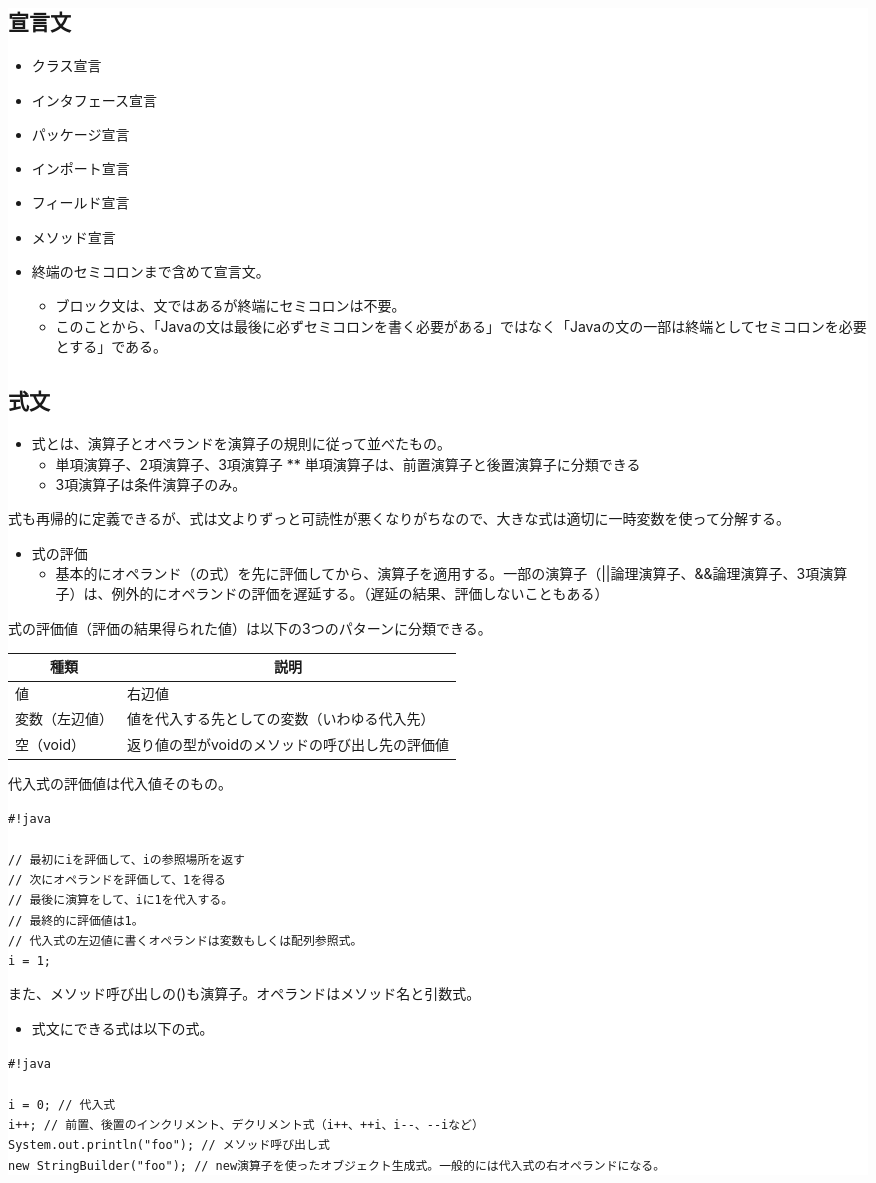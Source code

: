## 宣言文

* クラス宣言
* インタフェース宣言
* パッケージ宣言
* インポート宣言
* フィールド宣言
* メソッド宣言

* 終端のセミコロンまで含めて宣言文。
    * ブロック文は、文ではあるが終端にセミコロンは不要。
    * このことから、「Javaの文は最後に必ずセミコロンを書く必要がある」ではなく「Javaの文の一部は終端としてセミコロンを必要とする」である。

## 式文

* 式とは、演算子とオペランドを演算子の規則に従って並べたもの。
    * 単項演算子、2項演算子、3項演算子
    ** 単項演算子は、前置演算子と後置演算子に分類できる
    * 3項演算子は条件演算子のみ。

式も再帰的に定義できるが、式は文よりずっと可読性が悪くなりがちなので、大きな式は適切に一時変数を使って分解する。

* 式の評価
    * 基本的にオペランド（の式）を先に評価してから、演算子を適用する。一部の演算子（||論理演算子、&&論理演算子、3項演算子）は、例外的にオペランドの評価を遅延する。（遅延の結果、評価しないこともある）

式の評価値（評価の結果得られた値）は以下の3つのパターンに分類できる。

|種類|説明|
|----|----|
|値|右辺値|
|変数（左辺値）|値を代入する先としての変数（いわゆる代入先）|
|空（void）|返り値の型がvoidのメソッドの呼び出し先の評価値|

代入式の評価値は代入値そのもの。

```
#!java

// 最初にiを評価して、iの参照場所を返す
// 次にオペランドを評価して、1を得る
// 最後に演算をして、iに1を代入する。
// 最終的に評価値は1。
// 代入式の左辺値に書くオペランドは変数もしくは配列参照式。
i = 1;
```

また、メソッド呼び出しの()も演算子。オペランドはメソッド名と引数式。

* 式文にできる式は以下の式。

```
#!java

i = 0; // 代入式
i++; // 前置、後置のインクリメント、デクリメント式（i++、++i、i--、--iなど）
System.out.println("foo"); // メソッド呼び出し式
new StringBuilder("foo"); // new演算子を使ったオブジェクト生成式。一般的には代入式の右オペランドになる。
```
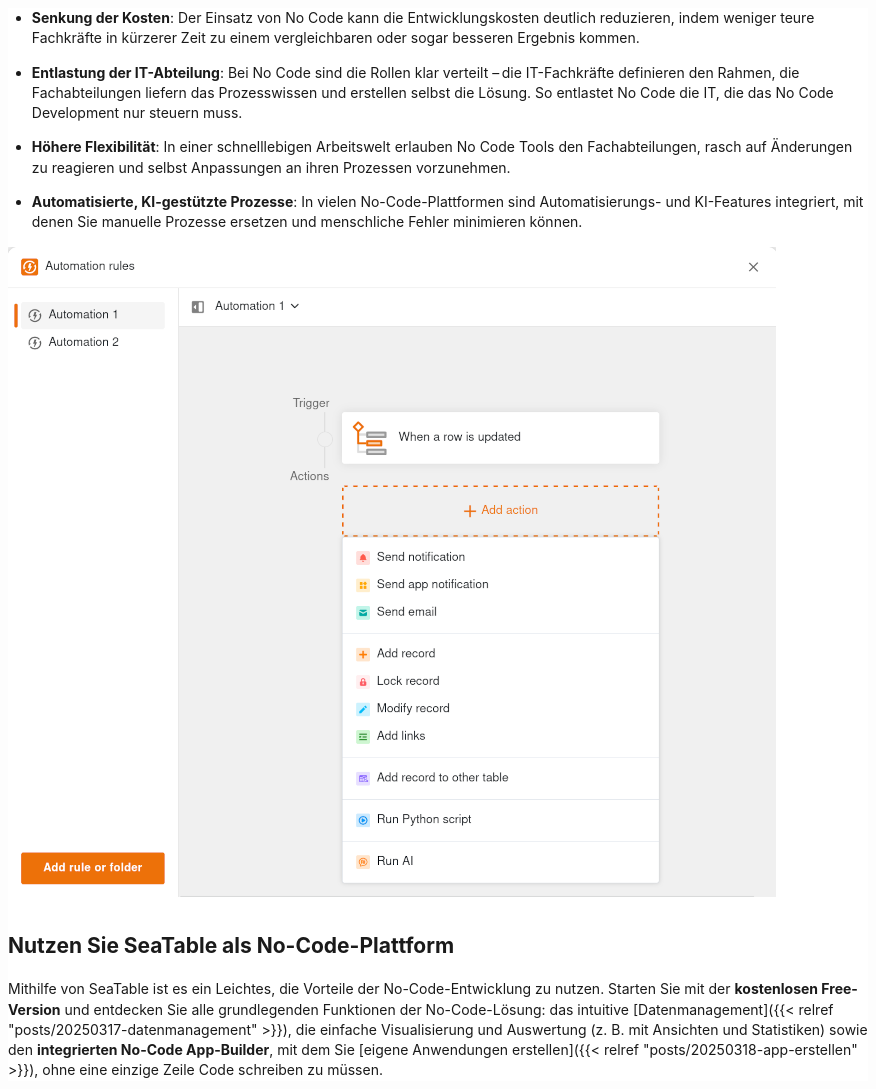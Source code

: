 -  **Senkung der Kosten**: Der Einsatz von No Code kann die Entwicklungskosten deutlich reduzieren, indem weniger teure Fachkräfte in kürzerer Zeit zu einem vergleichbaren oder sogar besseren Ergebnis kommen.
    
-  **Entlastung der IT-Abteilung**: Bei No Code sind die Rollen klar verteilt – die IT-Fachkräfte definieren den Rahmen, die Fachabteilungen liefern das Prozesswissen und erstellen selbst die Lösung. So entlastet No Code die IT, die das No Code Development nur steuern muss. 
    
-  **Höhere Flexibilität**: In einer schnelllebigen Arbeitswelt erlauben No Code Tools den Fachabteilungen, rasch auf Änderungen zu reagieren und selbst Anpassungen an ihren Prozessen vorzunehmen.
    
-  **Automatisierte, KI-gestützte Prozesse**: In vielen No-Code-Plattformen sind Automatisierungs- und KI-Features integriert, mit denen Sie manuelle Prozesse ersetzen und menschliche Fehler minimieren können.

![Den IT-Fachkräftemangel mit No Code und Automatisierung abfedern](no-code-automation.png)

## Nutzen Sie SeaTable als No-Code-Plattform

Mithilfe von SeaTable ist es ein Leichtes, die Vorteile der No-Code-Entwicklung zu nutzen. Starten Sie mit der **kostenlosen Free-Version** und entdecken Sie alle grundlegenden Funktionen der No-Code-Lösung: das intuitive [Datenmanagement]({{< relref "posts/20250317-datenmanagement" >}}), die einfache Visualisierung und Auswertung (z. B. mit Ansichten und Statistiken) sowie den **integrierten No-Code App-Builder**, mit dem Sie [eigene Anwendungen erstellen]({{< relref "posts/20250318-app-erstellen" >}}), ohne eine einzige Zeile Code schreiben zu müssen.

○ ○ ○ ○

▶ **What is required**
Repeat the data verbatim, excluding all pictures.

▶ **Task response**
Source code

:## 宣言文

* クラス宣言
* インタフェース宣言
* パッケージ宣言
* インポート宣言
* フィールド宣言
* メソッド宣言

* 終端のセミコロンまで含めて宣言文。
    * ブロック文は、文ではあるが終端にセミコロンは不要。
    * このことから、「Javaの文は最後に必ずセミコロンを書く必要がある」ではなく「Javaの文の一部は終端としてセミコロンを必要とする」である。

## 式文

* 式とは、演算子とオペランドを演算子の規則に従って並べたもの。
    * 単項演算子、2項演算子、3項演算子
    ** 単項演算子は、前置演算子と後置演算子に分類できる
    * 3項演算子は条件演算子のみ。

式も再帰的に定義できるが、式は文よりずっと可読性が悪くなりがちなので、大きな式は適切に一時変数を使って分解する。

* 式の評価
    * 基本的にオペランド（の式）を先に評価してから、演算子を適用する。一部の演算子（||論理演算子、&&論理演算子、3項演算子）は、例外的にオペランドの評価を遅延する。（遅延の結果、評価しないこともある）

式の評価値（評価の結果得られた値）は以下の3つのパターンに分類できる。

|種類|説明|
|----|----|
|値|右辺値|
|変数（左辺値）|値を代入する先としての変数（いわゆる代入先）|
|空（void）|返り値の型がvoidのメソッドの呼び出し先の評価値|

代入式の評価値は代入値そのもの。

```
#!java

// 最初にiを評価して、iの参照場所を返す
// 次にオペランドを評価して、1を得る
// 最後に演算をして、iに1を代入する。
// 最終的に評価値は1。
// 代入式の左辺値に書くオペランドは変数もしくは配列参照式。
i = 1;
```

また、メソッド呼び出しの()も演算子。オペランドはメソッド名と引数式。

* 式文にできる式は以下の式。

```
#!java

i = 0; // 代入式
i++; // 前置、後置のインクリメント、デクリメント式（i++、++i、i--、--iなど）
System.out.println("foo"); // メソッド呼び出し式
new StringBuilder("foo"); // new演算子を使ったオブジェクト生成式。一般的には代入式の右オペランドになる。
```
Source code

: -  **Senkung der Kosten**: Der Einsatz von No Code kann die Entwicklungskosten deutlich reduzieren, indem weniger teure Fachkräfte in kürzerer Zeit zu einem vergleichbaren oder sogar besseren Ergebnis kommen.
    
-  **Entlastung der IT-Abteilung**: Bei No Code sind die Rollen klar verteilt – die IT-Fachkräfte definieren den Rahmen, die Fachabteilungen liefern das Prozesswissen und erstellen selbst die Lösung. So entlastet No Code die IT, die das No Code Development nur steuern muss. 
    
-  **Höhere Flexibilität**: In einer schnelllebigen Arbeitswelt erlauben No Code Tools den Fachabteilungen, rasch auf Änderungen zu reagieren und selbst Anpassungen an ihren Prozessen vorzunehmen.
    
-  **Automatisierte, KI-gestützte Prozesse**: In vielen No-Code-Plattformen sind Automatisierungs- und KI-Features integriert, mit denen Sie manuelle Prozesse ersetzen und menschliche Fehler minimieren können.

![Den IT-Fachkräftemangel mit No Code und Automatisierung abfedern](no-code-automation.png)

## Nutzen Sie SeaTable als No-Code-Plattform

Mithilfe von SeaTable ist es ein Leichtes, die Vorteile der No-Code-Entwicklung zu nutzen. Starten Sie mit der **kostenlosen Free-Version** und entdecken Sie alle grundlegenden Funktionen der No-Code-Lösung: das intuitive [Datenmanagement]({{< relref "posts/20250317-datenmanagement" >}}), die einfache Visualisierung und Auswertung (z. B. mit Ansichten und Statistiken) sowie den **integrierten No-Code App-Builder**, mit dem Sie [eigene Anwendungen erstellen]({{< relref "posts/20250318-app-erstellen" >}}), ohne eine einzige Zeile Code schreiben zu müssen.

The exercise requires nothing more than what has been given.